California is all about fresh and seasonal produce. However, here at Hock + Hoof we really want to highlight the techniques associated with off-seasonal cooking. Just like the concept of San Marzano tomatoes from Italy, we pluck the best ingredients and preserve them at their peak so that we can use them all year long. This way our customers don’t have to wait all year to taste the sweet flavors of concord grapes or the micro-seasonal ramps that we love to use in our cooking.
Seasonal cooking is popular because we want to use ingredients when they are at their best quality. Additionally, using what is locally available in a given season reduces the need to import ingredients. This has a positive impact on the environment.
At Hock+Hoof, we feature dishes on our menu which highlight the best that the current season has to offer. For example, chestnuts and sunchokes are delicious this time of year. We offer a special that’s a play on a painter’s palate, where our customers can taste the season. It will feature 7 items all prepared differently, which showcases what is in season at the moment. It can be purees or custard or sauces all presenting each product that is at their best.

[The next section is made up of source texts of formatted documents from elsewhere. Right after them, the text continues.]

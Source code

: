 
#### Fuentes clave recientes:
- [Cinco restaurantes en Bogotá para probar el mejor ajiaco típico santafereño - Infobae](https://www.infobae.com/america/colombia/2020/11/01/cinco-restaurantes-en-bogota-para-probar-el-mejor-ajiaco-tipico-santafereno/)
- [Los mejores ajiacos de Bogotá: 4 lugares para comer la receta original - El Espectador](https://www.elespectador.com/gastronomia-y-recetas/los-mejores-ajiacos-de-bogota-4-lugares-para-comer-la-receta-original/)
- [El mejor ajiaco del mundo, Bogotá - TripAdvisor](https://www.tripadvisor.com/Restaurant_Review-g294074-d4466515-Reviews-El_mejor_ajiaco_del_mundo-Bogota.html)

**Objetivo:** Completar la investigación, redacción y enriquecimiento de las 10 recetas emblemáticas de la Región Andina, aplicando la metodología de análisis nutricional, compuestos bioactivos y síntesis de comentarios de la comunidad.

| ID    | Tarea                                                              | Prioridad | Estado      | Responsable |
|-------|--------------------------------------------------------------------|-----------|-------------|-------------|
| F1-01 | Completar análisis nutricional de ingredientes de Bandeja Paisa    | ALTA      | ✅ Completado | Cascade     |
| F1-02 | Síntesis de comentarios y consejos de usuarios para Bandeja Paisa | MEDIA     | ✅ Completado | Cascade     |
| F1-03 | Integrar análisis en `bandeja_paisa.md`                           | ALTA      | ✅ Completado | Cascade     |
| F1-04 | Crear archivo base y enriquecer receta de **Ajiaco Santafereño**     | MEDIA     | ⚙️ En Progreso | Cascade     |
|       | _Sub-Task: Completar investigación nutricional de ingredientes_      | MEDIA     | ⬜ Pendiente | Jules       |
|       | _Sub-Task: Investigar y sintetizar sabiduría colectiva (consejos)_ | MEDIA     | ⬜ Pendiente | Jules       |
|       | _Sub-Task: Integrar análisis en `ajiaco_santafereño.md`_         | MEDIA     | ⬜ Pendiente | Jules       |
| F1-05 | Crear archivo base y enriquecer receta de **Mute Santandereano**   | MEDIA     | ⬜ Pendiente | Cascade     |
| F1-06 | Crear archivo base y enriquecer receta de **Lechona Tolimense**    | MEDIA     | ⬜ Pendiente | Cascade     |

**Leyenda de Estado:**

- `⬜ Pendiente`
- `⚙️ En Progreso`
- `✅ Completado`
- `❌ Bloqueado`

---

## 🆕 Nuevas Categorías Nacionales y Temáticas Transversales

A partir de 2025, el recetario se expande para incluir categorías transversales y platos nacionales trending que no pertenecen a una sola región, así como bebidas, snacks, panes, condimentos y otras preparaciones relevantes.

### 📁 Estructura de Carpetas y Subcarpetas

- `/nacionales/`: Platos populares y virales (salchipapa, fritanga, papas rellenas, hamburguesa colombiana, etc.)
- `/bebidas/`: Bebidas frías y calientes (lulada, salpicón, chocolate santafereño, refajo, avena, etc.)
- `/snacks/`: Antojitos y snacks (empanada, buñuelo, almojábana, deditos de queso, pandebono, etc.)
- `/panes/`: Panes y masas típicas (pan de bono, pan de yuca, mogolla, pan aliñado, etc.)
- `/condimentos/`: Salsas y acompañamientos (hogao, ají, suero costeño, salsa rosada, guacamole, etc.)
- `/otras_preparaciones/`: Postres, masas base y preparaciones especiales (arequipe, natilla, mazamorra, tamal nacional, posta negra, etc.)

However, sometimes we don’t want to have to wait all year to experience a flavor that we love. By using off-seasonal ingredients, we can get the flavors we crave with local origins any time of year. For this reason, Hock+Hoof combines the best fresh, local produce and organic meats with beautifully preserved jams, sauces, and pickles to create dishes that transcend the seasons. Nothing says LA-lifestyle like getting what you want, when you want it, all year long.